◆ **REQUIRED WORK**
Your task is to output, without alteration, each line from the one containing "#### Running the Tests" through the final line of the records below.

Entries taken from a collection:

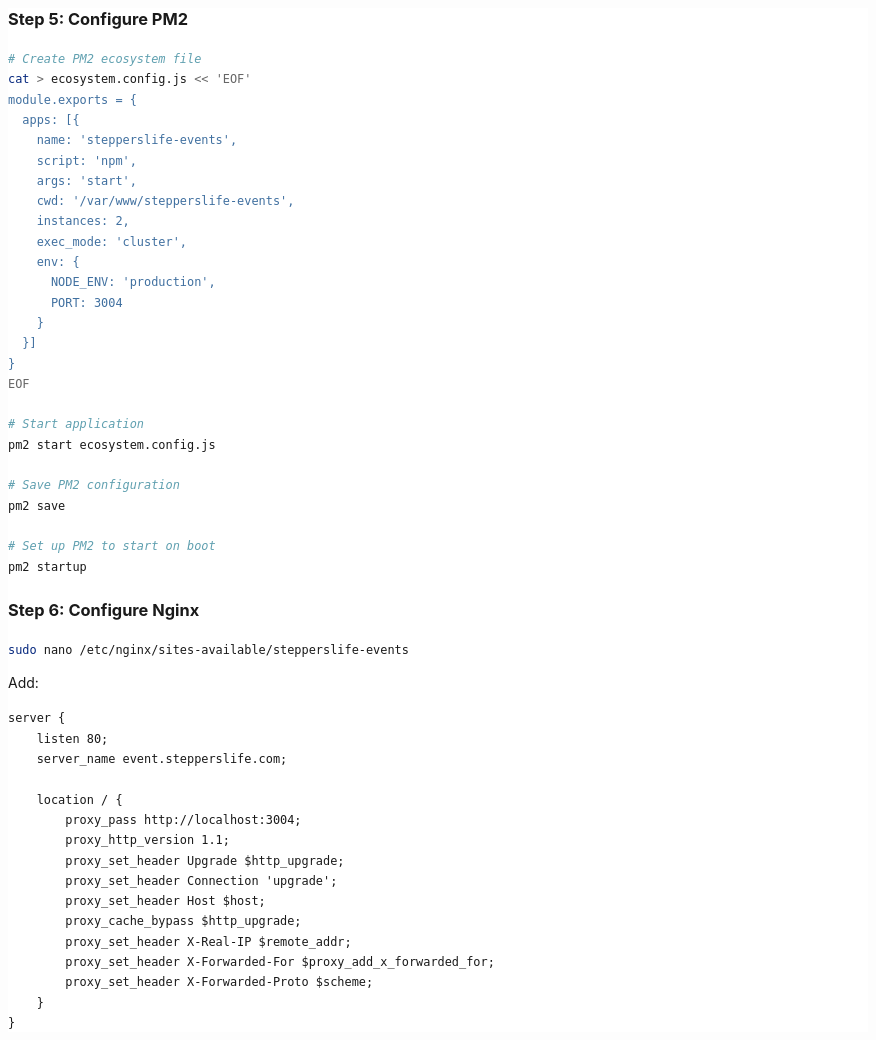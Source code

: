 ### Step 5: Configure PM2
```bash
# Create PM2 ecosystem file
cat > ecosystem.config.js << 'EOF'
module.exports = {
  apps: [{
    name: 'stepperslife-events',
    script: 'npm',
    args: 'start',
    cwd: '/var/www/stepperslife-events',
    instances: 2,
    exec_mode: 'cluster',
    env: {
      NODE_ENV: 'production',
      PORT: 3004
    }
  }]
}
EOF

# Start application
pm2 start ecosystem.config.js

# Save PM2 configuration
pm2 save

# Set up PM2 to start on boot
pm2 startup
```

### Step 6: Configure Nginx
```bash
sudo nano /etc/nginx/sites-available/stepperslife-events
```

Add:
```nginx
server {
    listen 80;
    server_name event.stepperslife.com;

    location / {
        proxy_pass http://localhost:3004;
        proxy_http_version 1.1;
        proxy_set_header Upgrade $http_upgrade;
        proxy_set_header Connection 'upgrade';
        proxy_set_header Host $host;
        proxy_cache_bypass $http_upgrade;
        proxy_set_header X-Real-IP $remote_addr;
        proxy_set_header X-Forwarded-For $proxy_add_x_forwarded_for;
        proxy_set_header X-Forwarded-Proto $scheme;
    }
}
```
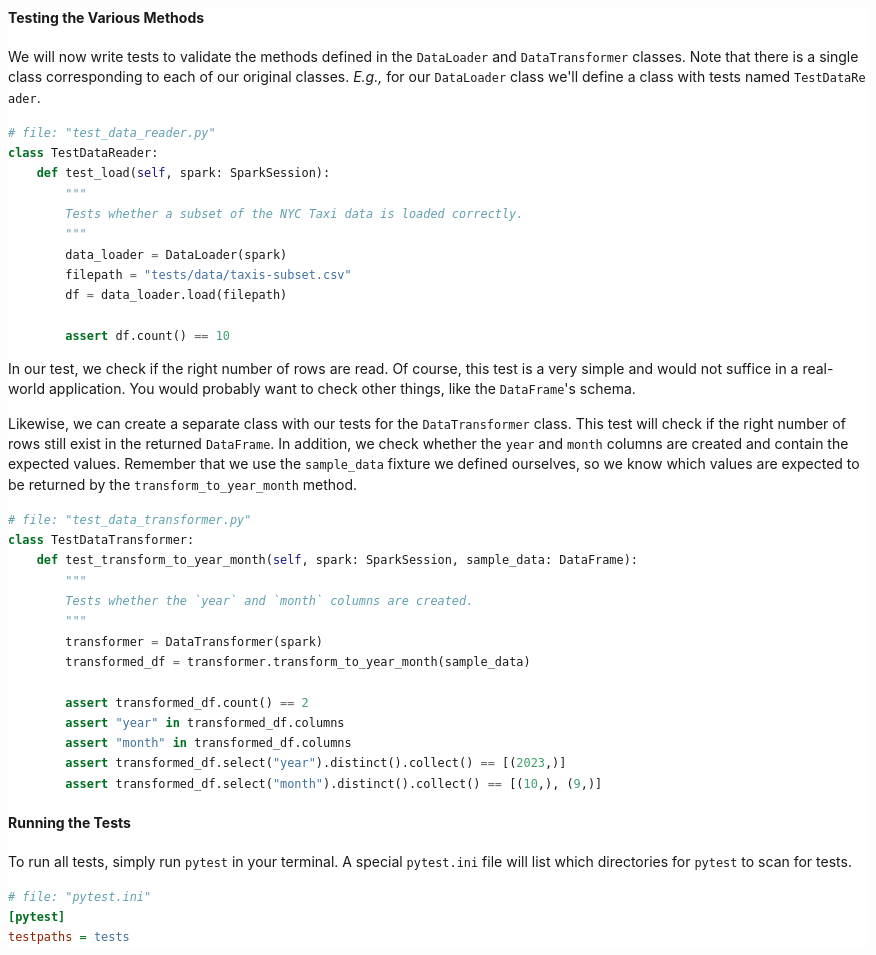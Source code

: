 #### Testing the Various Methods

We will now write tests to validate the methods defined in the `DataLoader` and `DataTransformer` classes. Note that there is a single class corresponding to each of our original classes. _E.g.,_ for our `DataLoader` class we'll define a class with tests named `TestDataReader`.

```python
# file: "test_data_reader.py"
class TestDataReader:
    def test_load(self, spark: SparkSession):
        """
        Tests whether a subset of the NYC Taxi data is loaded correctly.
        """
        data_loader = DataLoader(spark)
        filepath = "tests/data/taxis-subset.csv"
        df = data_loader.load(filepath)

        assert df.count() == 10
```

In our test, we check if the right number of rows are read. Of course, this test is a very simple and would not suffice in a real-world application. You would probably want to check other things, like the `DataFrame`'s schema.

Likewise, we can create a separate class with our tests for the `DataTransformer` class. This test will check if the right number of rows still exist in the returned `DataFrame`. In addition, we check whether the `year` and `month` columns are created and contain the expected values. Remember that we use the `sample_data` fixture we defined ourselves, so we know which values are expected to be returned by the `transform_to_year_month` method.

```python
# file: "test_data_transformer.py"
class TestDataTransformer:
    def test_transform_to_year_month(self, spark: SparkSession, sample_data: DataFrame):
        """
        Tests whether the `year` and `month` columns are created.
        """
        transformer = DataTransformer(spark)
        transformed_df = transformer.transform_to_year_month(sample_data)

        assert transformed_df.count() == 2
        assert "year" in transformed_df.columns
        assert "month" in transformed_df.columns
        assert transformed_df.select("year").distinct().collect() == [(2023,)]
        assert transformed_df.select("month").distinct().collect() == [(10,), (9,)]
```
#### Running the Tests

To run all tests, simply run `pytest` in your terminal. A special `pytest.ini` file will list which directories for `pytest` to scan for tests.

```ini
# file: "pytest.ini"
[pytest]
testpaths = tests
```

◆ **ANSWER TO THE PROBLEM**
#### Running the Tests

To run all tests, simply run `pytest` in your terminal. A special `pytest.ini` file will list which directories for `pytest` to scan for tests.

```ini
# file: "pytest.ini"
[pytest]
testpaths = tests
```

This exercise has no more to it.